Dataset entries
=== Begin Enclosure ===
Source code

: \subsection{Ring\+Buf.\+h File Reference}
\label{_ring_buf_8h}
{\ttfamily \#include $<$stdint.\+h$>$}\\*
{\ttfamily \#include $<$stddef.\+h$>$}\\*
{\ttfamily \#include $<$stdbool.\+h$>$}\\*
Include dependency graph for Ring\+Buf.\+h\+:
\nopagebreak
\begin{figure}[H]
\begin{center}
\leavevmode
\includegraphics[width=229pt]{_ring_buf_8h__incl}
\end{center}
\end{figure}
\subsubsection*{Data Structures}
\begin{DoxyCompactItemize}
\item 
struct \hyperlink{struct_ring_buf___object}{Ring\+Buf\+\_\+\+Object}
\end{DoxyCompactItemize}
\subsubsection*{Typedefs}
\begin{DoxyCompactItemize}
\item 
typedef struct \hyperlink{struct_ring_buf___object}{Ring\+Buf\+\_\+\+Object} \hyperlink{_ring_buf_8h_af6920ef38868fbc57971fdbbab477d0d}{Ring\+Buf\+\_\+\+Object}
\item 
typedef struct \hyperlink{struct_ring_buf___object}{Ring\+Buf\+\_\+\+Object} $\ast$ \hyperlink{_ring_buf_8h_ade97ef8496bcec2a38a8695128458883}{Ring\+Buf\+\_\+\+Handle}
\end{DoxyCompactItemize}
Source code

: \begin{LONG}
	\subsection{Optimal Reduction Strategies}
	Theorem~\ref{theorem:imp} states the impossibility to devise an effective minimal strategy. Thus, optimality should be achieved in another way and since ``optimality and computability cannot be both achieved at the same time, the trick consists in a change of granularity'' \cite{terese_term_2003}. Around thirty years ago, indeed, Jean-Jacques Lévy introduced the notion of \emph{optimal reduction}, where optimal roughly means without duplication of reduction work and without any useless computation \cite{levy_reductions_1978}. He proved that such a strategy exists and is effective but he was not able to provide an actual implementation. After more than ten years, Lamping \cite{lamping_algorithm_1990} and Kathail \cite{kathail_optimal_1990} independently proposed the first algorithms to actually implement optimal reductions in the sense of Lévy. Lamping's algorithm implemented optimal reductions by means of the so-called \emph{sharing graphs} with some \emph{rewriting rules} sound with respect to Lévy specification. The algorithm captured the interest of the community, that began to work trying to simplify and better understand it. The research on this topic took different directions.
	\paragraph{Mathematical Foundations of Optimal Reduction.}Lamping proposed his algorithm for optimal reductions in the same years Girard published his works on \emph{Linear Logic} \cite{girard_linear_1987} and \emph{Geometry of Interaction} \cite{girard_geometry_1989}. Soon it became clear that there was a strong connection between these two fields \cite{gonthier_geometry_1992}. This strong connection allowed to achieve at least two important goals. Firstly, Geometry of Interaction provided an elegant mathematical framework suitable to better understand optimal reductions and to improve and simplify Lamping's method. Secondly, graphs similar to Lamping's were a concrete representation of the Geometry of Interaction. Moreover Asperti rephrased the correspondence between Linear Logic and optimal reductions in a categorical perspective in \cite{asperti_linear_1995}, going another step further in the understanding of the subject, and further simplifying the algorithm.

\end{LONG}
=== End Enclosure ===
Work item: After reading the entries, reproduce every one of them exactly.

Finished exercise:
Source code

: \subsection{Ring\+Buf.\+h File Reference}
\label{_ring_buf_8h}
{\ttfamily \#include $<$stdint.\+h$>$}\\*
{\ttfamily \#include $<$stddef.\+h$>$}\\*
{\ttfamily \#include $<$stdbool.\+h$>$}\\*
Include dependency graph for Ring\+Buf.\+h\+:
\nopagebreak
\begin{figure}[H]
\begin{center}
\leavevmode
\includegraphics[width=229pt]{_ring_buf_8h__incl}
\end{center}
\end{figure}
\subsubsection*{Data Structures}
\begin{DoxyCompactItemize}
\item 
struct \hyperlink{struct_ring_buf___object}{Ring\+Buf\+\_\+\+Object}
\end{DoxyCompactItemize}
\subsubsection*{Typedefs}
\begin{DoxyCompactItemize}
\item 
typedef struct \hyperlink{struct_ring_buf___object}{Ring\+Buf\+\_\+\+Object} \hyperlink{_ring_buf_8h_af6920ef38868fbc57971fdbbab477d0d}{Ring\+Buf\+\_\+\+Object}
\item 
typedef struct \hyperlink{struct_ring_buf___object}{Ring\+Buf\+\_\+\+Object} $\ast$ \hyperlink{_ring_buf_8h_ade97ef8496bcec2a38a8695128458883}{Ring\+Buf\+\_\+\+Handle}
\end{DoxyCompactItemize}
Source code

: \begin{LONG}
	\subsection{Optimal Reduction Strategies}
	Theorem~\ref{theorem:imp} states the impossibility to devise an effective minimal strategy. Thus, optimality should be achieved in another way and since ``optimality and computability cannot be both achieved at the same time, the trick consists in a change of granularity'' \cite{terese_term_2003}. Around thirty years ago, indeed, Jean-Jacques Lévy introduced the notion of \emph{optimal reduction}, where optimal roughly means without duplication of reduction work and without any useless computation \cite{levy_reductions_1978}. He proved that such a strategy exists and is effective but he was not able to provide an actual implementation. After more than ten years, Lamping \cite{lamping_algorithm_1990} and Kathail \cite{kathail_optimal_1990} independently proposed the first algorithms to actually implement optimal reductions in the sense of Lévy. Lamping's algorithm implemented optimal reductions by means of the so-called \emph{sharing graphs} with some \emph{rewriting rules} sound with respect to Lévy specification. The algorithm captured the interest of the community, that began to work trying to simplify and better understand it. The research on this topic took different directions.
	\paragraph{Mathematical Foundations of Optimal Reduction.}Lamping proposed his algorithm for optimal reductions in the same years Girard published his works on \emph{Linear Logic} \cite{girard_linear_1987} and \emph{Geometry of Interaction} \cite{girard_geometry_1989}. Soon it became clear that there was a strong connection between these two fields \cite{gonthier_geometry_1992}. This strong connection allowed to achieve at least two important goals. Firstly, Geometry of Interaction provided an elegant mathematical framework suitable to better understand optimal reductions and to improve and simplify Lamping's method. Secondly, graphs similar to Lamping's were a concrete representation of the Geometry of Interaction. Moreover Asperti rephrased the correspondence between Linear Logic and optimal reductions in a categorical perspective in \cite{asperti_linear_1995}, going another step further in the understanding of the subject, and further simplifying the algorithm.

\end{LONG}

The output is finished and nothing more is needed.